Investors need to inspect covenants carefully for potential loopholes, however. For example, a common loophole in high-yield bond issues is a covenant that limits a company’s secured debt but doesn’t mention unsecured debt. Companies use this weakness to load the balance sheet with unsecured issues—making the secured debt risk profile significantly better than the unsecured.
Another loophole is one that allows the interests of equity investors to be placed above those of bondholders. Take Party City, which earned a mid-range governance score by a data service but scored much lower under our credit-centric analysis. Why? The pandemic forced the company to close stores for three months in 2020, worsening its already precarious financial situation—the company has a debt-laden balance sheet from its private equity acquisition in 2012. In May 2020, the cash-strapped company asked holders of bonds due in 2023 to exchange them for a new issue due in 2026—at a discount to par. Investors who refused now own bonds that are deeply subordinated to the new 2026 maturity and trading materially lower than similar unsubordinated bonds.
About Those Data Services
Fixed-income investors might wonder why a fundamental assessment of governance is necessary, given bond ratings and ESG data services. These are useful, but their flaws mean that investors must scrutinize governance themselves. Both ratings companies and ESG data services use proprietary methodologies, so they lack transparency and comparability. Plus, ESG services consider governance from an equity investor’s perspective. The result? Their scores come up short from a credit investor’s perspective, and they overlook much of the fixed-income universe, where privately owned companies haven’t issued equity.
Even when rating services have rendered an opinion, original appraisals can be deficient, and situations can deteriorate rapidly. For example, Suriname issued a sovereign 10-year bond in 2016 and a four-year bond in 2019. ESG data services gave the country a governance score at the low end of mid-range. But the availability of the country’s economic and financial data quickly deteriorated after the initial offering, and it appeared that the government would wait to disclose information until it could post a positive quarter. The government was also reluctant to disclose policy plans with investors and pressured local banks to purchase government T-bills at levels above their risk management limits.

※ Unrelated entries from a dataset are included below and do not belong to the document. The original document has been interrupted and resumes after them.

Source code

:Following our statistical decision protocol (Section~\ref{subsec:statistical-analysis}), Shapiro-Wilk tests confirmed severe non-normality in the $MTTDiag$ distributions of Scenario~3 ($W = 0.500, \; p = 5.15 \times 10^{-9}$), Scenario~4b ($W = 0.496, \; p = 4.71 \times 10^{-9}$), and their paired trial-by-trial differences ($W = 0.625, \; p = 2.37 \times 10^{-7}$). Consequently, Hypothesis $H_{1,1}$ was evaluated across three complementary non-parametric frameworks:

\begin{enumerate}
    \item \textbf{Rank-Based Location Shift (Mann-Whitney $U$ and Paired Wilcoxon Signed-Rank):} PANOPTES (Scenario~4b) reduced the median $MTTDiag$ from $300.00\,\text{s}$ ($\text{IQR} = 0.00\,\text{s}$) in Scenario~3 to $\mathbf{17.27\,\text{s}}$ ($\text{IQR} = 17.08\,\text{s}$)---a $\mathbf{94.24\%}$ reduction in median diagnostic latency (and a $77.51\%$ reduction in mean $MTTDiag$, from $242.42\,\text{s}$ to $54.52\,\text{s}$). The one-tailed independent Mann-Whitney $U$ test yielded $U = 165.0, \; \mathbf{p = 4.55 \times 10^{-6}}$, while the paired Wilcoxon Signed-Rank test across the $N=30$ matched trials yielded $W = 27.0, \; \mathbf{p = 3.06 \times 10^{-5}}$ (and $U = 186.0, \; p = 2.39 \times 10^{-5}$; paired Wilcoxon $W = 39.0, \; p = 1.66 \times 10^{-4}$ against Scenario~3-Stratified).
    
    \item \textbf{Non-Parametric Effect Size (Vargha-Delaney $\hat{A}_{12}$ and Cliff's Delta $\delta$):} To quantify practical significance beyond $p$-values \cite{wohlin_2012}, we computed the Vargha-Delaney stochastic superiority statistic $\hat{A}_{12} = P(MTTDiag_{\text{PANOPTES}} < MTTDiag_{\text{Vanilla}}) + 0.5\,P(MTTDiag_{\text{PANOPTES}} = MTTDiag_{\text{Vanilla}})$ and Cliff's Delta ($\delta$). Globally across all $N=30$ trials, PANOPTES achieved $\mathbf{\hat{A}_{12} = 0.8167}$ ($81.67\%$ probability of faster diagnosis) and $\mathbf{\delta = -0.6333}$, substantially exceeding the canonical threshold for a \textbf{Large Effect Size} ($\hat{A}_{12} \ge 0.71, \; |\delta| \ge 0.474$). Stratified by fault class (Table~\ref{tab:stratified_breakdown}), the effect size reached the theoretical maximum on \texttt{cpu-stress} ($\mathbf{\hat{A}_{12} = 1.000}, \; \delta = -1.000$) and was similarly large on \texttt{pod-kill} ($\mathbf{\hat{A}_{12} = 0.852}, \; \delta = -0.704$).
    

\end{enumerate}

An investigation into the country’s political leadership would have indicated that stewardship was suspect: Dési Bouterse, the country’s president from 2010 to 2020, was a former coup leader with convictions for cocaine smuggling and murder, and ties to organized crime. During his tenure, international reserves dwindled, black market exchange rates spiraled and public debt rose from 15% to almost 150% of GDP. The bonds already traded at wide spreads when the pandemic began, worsening an already distressed economy and causing a further hit to bond prices, which fell to 30 cents on the dollar. Suriname officials have failed to reach a restructuring agreement after two years of negotiations.
Integrating governance into the investment process isn’t just about optics. Governance reviews beyond data provided by agencies and services can uncover hidden ethical or structural risks. Governance can also ensure that the issuer’s interests align with those of the bondholder. And no investor wants to find out after the fact that an issuer has poor governance. The difference between a good investment and unexpected losses might come down to the issuer’s governance practices.